Without the lifetime cap, Ms. St. Pierre says she can now focus on what treatment makes the most sense rather than gamble that the most aggressive care will cure her and allow her to escape the maximum limits on coverage. “It opens up all sorts of options,” she said, including viewing her cancer as a chronic condition that she can afford to treat for many years.

Cancer patients like Ms. St. Pierre who are concerned about running out of coverage often try to tailor their treatments to see if they can avoid hitting their lifetime caps, said Stephen Finan, senior director of policy at the American Cancer Society. “People have to think about what’s their strategy,” he said.

And while Ms. St. Pierre, who has worked with the cancer society, says she knows she is likely to be able to continue to receive some treatment without insurance, she also knows that it is not likely to be the optimal care. The same is true for any patient who runs out of coverage, Mr. Finan said. “You may well continue to get care, but the quality of care is markedly lower,” he said.

The last time Mr. Ell neared the maximum on his parents’ policies, he had only $77,000 in remaining coverage — about a month’s worth of his clotting medicine. He had been able to switch plans offered by his parents’ employers. He works part time and is not eligible for insurance from his employer.

Among employers, the feelings are mixed about whether the limits should be eliminated, said Andrew Webber, who is the president of the National Business Coalition on Health. One of the coalition’s members, the Midwest Business Group on Health, recently conducted a survey of opinions by employers. About a quarter of those surveyed wanted to repeal the new law’s ban on lifetime and annual limits to coverage. While about half wanted to keep the provisions, some employers object on the grounds that they do not want the government to dictate what benefits they offer their workers. “Employers, for so many years, have had so much flexibility to design and change their policies from year to year,” Mr. Webber said, and the new law changes that.

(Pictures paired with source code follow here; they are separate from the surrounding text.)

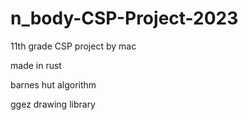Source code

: # n_body-CSP-Project-2023
11th grade CSP project by mac
  
  made in rust
  
  barnes hut algorithm
  
  ggez drawing library



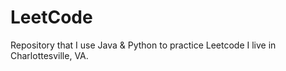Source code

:# LeetCode
Repository that I use Java &amp; Python to practice Leetcode
I live in Charlottesville, VA.
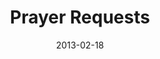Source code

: ---
src: assets/images/heroes/prayer_requests_hero.png
href: prayer-requests.html
title: Prayer Requests
published: true
date: 2013-02-18
---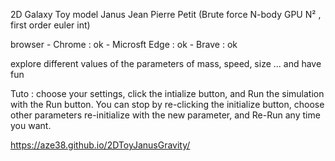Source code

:2D Galaxy Toy model Janus Jean Pierre Petit (Brute force N-body GPU N² , first order euler int)

browser - Chrome : ok 
        - Microsft Edge : ok
        - Brave : ok 

explore different values ​​of the parameters of mass, speed, size ...  and have fun

Tuto : 
choose your settings, click the intialize button, and Run the simulation with the Run button.
You can stop by re-clicking the initialize button, choose other parameters re-initialize with the new parameter, and Re-Run any time you want.

https://aze38.github.io/2DToyJanusGravity/
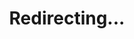---
title: Redirecting...
layout: redirect
sitemap: false
permalink: /participants/Sweden
redirect_to: /participants/SWE/
---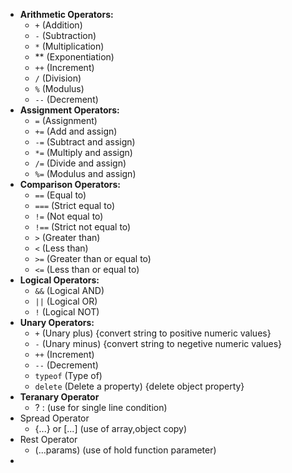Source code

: - **Arithmetic Operators:**
    - `+` (Addition)
    - `-` (Subtraction)
    - `*` (Multiplication)
    - \** (Exponentiation)
    - `++` (Increment)
    - `/` (Division)
    - `%` (Modulus)
    - `--` (Decrement)
- **Assignment Operators:**
	- `=` (Assignment)
	- `+=` (Add and assign)
	- `-=` (Subtract and assign)
	- `*=` (Multiply and assign)
	- `/=` (Divide and assign)
	- `%=` (Modulus and assign)
- **Comparison Operators:**
    - `==` (Equal to)
    - `===` (Strict equal to)
    - `!=` (Not equal to)
    - `!==` (Strict not equal to)
    - `>` (Greater than)
    - `<` (Less than)
    - `>=` (Greater than or equal to)
    - `<=` (Less than or equal to)
- **Logical Operators:**
	- `&&` (Logical AND)
	- `||` (Logical OR)
	- `!` (Logical NOT)
- **Unary Operators:**
	- `+` (Unary plus) {convert string to positive numeric values}
	- `-` (Unary minus) {convert string to negetive numeric values}
	- `++` (Increment)
	- `--` (Decrement)
	- `typeof` (Type of)
	- `delete` (Delete a property) {delete object property}
- **Teranary Operator**
	- ? : (use for single line condition)
- Spread Operator
	- {...} or \[...\] (use of array,object copy)
- Rest Operator
	- (...params) (use of hold function parameter)
- 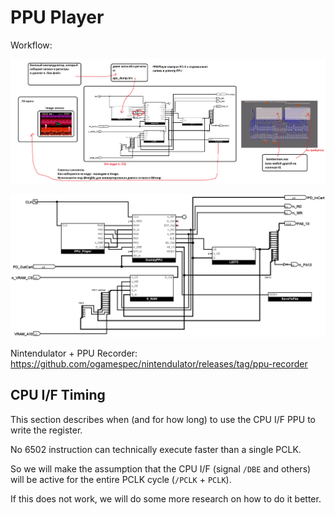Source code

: # PPU Player

Workflow:

![PPU_Player_Diag](PPU_Player_Diag.png)

![PPU_Player](PPU_Player.png)

Nintendulator + PPU Recorder: https://github.com/ogamespec/nintendulator/releases/tag/ppu-recorder

## CPU I/F Timing

This section describes when (and for how long) to use the CPU I/F PPU to write the register.

No 6502 instruction can technically execute faster than a single PCLK.

So we will make the assumption that the CPU I/F (signal `/DBE` and others) will be active for the entire PCLK cycle (`/PCLK` + `PCLK`).

If this does not work, we will do some more research on how to do it better.
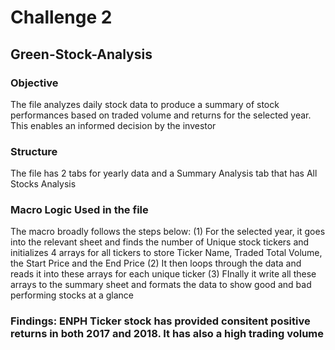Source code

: # Challenge 2
## Green-Stock-Analysis

### Objective
The file analyzes daily stock data to produce a summary of stock performances based on traded volume and returns for the selected year. This enables an informed decision by the investor

### Structure
The file has 2 tabs for yearly data and a Summary Analysis tab that has All Stocks Analysis

### Macro Logic Used in the file
The macro broadly follows the steps below:
(1) For the selected year, it goes into the relevant sheet and finds the number of Unique stock tickers and initializes 4 arrays for all tickers to store Ticker Name, Traded Total Volume, the Start Price and the End Price
(2) It then loops through the data and reads it into these arrays for each unique ticker
(3) FInally it write all these arrays to the summary sheet and formats the data to show good and bad performing stocks at a glance

### Findings: ENPH Ticker stock has provided consitent positive returns in both 2017 and 2018. It has also a high trading volume
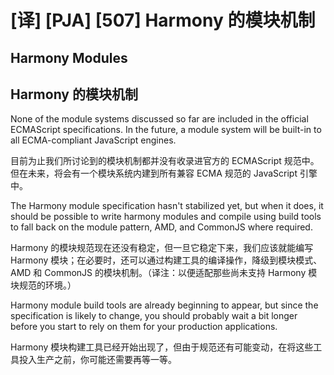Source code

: # [译] [PJA] [507] Harmony 的模块机制

## Harmony Modules

## Harmony 的模块机制

None of the module systems discussed so far are included in the official ECMAScript specifications. In the future, a module system will be built-in to all ECMA-compliant JavaScript engines.

目前为止我们所讨论到的模块机制都并没有收录进官方的 ECMAScript 规范中。但在未来，将会有一个模块系统内建到所有兼容 ECMA 规范的 JavaScript 引擎中。

The Harmony module specification hasn't stabilized yet, but when it does, it should be possible to write harmony modules and compile using build tools to fall back on the module pattern, AMD, and CommonJS where required.

Harmony 的模块规范现在还没有稳定，但一旦它稳定下来，我们应该就能编写 Harmony 模块；在必要时，还可以通过构建工具的编译操作，降级到模块模式、AMD 和 CommonJS 的模块机制。（译注：以便适配那些尚未支持 Harmony 模块规范的环境。）

Harmony module build tools are already beginning to appear, but since the specification is likely to change, you should probably wait a bit longer before you start to rely on them for your production applications.

Harmony 模块构建工具已经开始出现了，但由于规范还有可能变动，在将这些工具投入生产之前，你可能还需要再等一等。

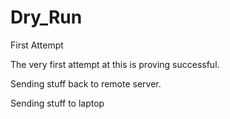 # Dry_Run
First Attempt

The very first attempt at this is proving successful.

Sending stuff back to remote server.

Sending stuff to laptop
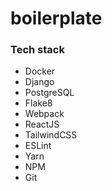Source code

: # boilerplate

### Tech stack

- Docker
- Django
- PostgreSQL
- Flake8
- Webpack
- ReactJS
- TailwindCSS
- ESLint
- Yarn
- NPM
- Git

The expense of doing away with lifetime limits is fairly modest, said Mr. Wildsmith, the actuary. If a plan currently has a $1 million limit, eliminating it would add only 1 percent to the cost of the premium, he said. Many employers have much higher caps, making it even less expensive to eliminate them.

While proponents of the law favor the elimination of the caps, some Republicans also think health coverage should no longer be subject to caps on a yearly or annual basis. The plan being proposed by the House Republicans “banned annual and lifetime limits and lowered premiums for millions of people,” said a spokeswoman for the House Ways and Means Committee.

Ms. St. Pierre says she knows she will want to continue her treatment, regardless of whether she has private coverage, but she also knows that someone will have to pay the bill. “Where the problem lies is who is going to pay for that,” she said. “Will they take my house or car?”